User ID not verified.
This is an ad. But it features a woman who oddly considers buying food and eating it her job. Taking photos of a sandwich doesn’t actually constitute a job.
I hope they paid these bloggers, since they have such a staunch policy not to.
Exposure doesn’t pay the rent.
User ID not verified.
These are truly awful.
User ID not verified.
Love the way she takes her hands off the wheel when she informs us she has scheduled about ‘five million’ things to; and how she checks the three-deck information bar on the radio just as she executes a right turn into a major roundabout.
User ID not verified.
The potato salad was the highlight for me. Where was that from?
User ID not verified.
I’ve met and chatted with ‘Phoodie’ at a recent blogger lunch, raised the topic of ‘paid content’ and ‘advertorials’ – and I have to be honest, while she’s a very nice woman who genuinely loves food and blogging, she was across as totally ‘clueless’ (sorry if that sounds too strong, but I honestly can’t think of a more accurate word!) as to the concept of editorial independence.
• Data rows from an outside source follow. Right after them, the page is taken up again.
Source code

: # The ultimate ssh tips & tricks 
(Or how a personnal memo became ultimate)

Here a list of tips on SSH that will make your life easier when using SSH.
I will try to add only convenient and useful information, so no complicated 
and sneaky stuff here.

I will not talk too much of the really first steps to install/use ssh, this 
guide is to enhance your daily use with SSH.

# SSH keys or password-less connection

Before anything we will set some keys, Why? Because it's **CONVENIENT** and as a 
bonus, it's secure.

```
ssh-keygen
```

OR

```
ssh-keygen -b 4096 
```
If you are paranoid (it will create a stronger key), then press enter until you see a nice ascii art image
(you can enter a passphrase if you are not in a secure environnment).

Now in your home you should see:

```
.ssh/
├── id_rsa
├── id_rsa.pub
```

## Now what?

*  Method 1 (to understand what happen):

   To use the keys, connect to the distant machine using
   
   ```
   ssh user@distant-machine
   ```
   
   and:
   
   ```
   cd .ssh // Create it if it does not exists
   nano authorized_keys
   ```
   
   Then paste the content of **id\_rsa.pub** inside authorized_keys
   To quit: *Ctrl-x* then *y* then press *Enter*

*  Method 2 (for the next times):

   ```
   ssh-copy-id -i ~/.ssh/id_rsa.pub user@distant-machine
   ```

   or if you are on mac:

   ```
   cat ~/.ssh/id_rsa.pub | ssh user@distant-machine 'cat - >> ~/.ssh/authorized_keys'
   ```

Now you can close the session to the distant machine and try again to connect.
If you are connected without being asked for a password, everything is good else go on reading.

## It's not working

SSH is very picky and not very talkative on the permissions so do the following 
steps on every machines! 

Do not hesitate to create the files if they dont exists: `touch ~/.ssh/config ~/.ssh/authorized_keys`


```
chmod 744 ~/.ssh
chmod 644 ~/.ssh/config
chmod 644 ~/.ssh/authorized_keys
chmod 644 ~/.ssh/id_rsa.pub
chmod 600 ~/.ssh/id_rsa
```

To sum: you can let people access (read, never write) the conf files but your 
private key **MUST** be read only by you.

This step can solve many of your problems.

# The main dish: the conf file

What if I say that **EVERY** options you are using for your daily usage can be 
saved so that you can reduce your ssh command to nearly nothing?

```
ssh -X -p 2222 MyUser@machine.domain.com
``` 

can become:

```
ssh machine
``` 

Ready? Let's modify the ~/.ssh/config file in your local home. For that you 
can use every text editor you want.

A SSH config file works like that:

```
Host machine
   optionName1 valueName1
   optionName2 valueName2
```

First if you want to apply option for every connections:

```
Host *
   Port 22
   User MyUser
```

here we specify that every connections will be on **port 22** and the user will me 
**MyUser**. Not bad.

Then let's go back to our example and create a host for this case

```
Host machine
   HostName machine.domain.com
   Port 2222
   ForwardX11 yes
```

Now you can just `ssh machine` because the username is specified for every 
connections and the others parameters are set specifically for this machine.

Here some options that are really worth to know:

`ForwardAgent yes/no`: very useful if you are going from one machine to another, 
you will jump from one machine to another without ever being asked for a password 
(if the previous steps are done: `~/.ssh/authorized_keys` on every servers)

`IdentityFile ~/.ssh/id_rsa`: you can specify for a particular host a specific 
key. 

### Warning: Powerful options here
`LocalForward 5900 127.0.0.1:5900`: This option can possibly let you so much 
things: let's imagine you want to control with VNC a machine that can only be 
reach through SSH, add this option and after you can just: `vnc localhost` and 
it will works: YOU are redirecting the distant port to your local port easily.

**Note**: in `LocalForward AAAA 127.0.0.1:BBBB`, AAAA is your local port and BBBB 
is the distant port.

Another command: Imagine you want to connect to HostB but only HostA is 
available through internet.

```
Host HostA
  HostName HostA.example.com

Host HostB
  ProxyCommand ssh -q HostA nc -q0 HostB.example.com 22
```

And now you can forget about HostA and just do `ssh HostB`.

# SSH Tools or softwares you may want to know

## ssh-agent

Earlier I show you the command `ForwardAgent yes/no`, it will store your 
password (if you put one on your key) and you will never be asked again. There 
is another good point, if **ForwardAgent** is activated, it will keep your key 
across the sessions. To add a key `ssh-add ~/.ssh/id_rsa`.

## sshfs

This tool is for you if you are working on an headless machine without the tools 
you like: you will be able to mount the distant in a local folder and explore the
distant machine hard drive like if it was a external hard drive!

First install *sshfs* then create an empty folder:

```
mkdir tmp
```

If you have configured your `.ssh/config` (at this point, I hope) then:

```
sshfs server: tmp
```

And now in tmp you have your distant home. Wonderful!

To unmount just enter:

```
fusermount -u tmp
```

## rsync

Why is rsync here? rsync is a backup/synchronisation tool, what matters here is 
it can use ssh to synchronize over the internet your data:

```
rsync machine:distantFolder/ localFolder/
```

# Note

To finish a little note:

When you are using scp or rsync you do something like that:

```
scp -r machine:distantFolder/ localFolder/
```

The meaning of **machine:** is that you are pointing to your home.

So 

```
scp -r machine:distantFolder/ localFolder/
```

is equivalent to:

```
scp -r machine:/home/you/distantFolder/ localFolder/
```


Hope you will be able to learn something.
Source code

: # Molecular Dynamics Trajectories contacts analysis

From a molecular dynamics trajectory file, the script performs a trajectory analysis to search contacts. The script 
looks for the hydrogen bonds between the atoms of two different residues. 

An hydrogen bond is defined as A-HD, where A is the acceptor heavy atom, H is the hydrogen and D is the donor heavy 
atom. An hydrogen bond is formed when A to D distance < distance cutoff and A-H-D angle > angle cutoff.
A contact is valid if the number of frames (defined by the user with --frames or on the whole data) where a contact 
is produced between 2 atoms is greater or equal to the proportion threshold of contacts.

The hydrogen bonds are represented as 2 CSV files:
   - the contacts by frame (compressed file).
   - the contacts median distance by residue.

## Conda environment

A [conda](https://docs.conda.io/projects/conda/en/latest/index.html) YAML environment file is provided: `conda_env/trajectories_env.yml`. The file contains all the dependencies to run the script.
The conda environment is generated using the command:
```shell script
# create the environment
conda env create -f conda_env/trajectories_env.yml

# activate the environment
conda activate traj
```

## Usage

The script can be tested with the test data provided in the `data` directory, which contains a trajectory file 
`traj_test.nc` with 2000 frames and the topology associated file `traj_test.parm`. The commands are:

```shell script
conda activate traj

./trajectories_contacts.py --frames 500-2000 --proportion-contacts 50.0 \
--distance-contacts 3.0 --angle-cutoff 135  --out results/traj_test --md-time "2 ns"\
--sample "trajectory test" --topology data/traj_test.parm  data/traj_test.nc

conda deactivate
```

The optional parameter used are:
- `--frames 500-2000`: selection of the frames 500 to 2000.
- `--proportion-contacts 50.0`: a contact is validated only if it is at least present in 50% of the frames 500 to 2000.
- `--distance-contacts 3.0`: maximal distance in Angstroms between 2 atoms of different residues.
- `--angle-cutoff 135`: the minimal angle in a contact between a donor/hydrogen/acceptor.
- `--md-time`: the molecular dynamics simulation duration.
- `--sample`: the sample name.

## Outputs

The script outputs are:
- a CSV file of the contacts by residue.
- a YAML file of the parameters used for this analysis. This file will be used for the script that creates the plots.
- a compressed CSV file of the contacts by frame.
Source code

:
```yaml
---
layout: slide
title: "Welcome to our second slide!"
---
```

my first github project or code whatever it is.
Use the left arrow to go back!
Maybe her views are representative of bloggers in general as they become more mainstream – and if so this could be a bad thing, or it could just be the way things are headed and the ‘old’ approach of independent journalism is a concept we can’t afford – but for her, it really seemed to come down to income from advertisers being ‘income’ full stop, no need to differentiate if its from ads or content or endorsement.
User ID not verified.
You’ve come a long way, baby.
User ID not verified.
WOW.. This totally brings down smart content marketing a number of pegs.. Branding in this format needs to be subtle not the centre piece and should deliver some value to the end user. The brand should add something to a content theme not be the content theme..
User ID not verified.
Totally agree with Maddy – not branded content; an ad. Makes me hungry but.
User ID not verified.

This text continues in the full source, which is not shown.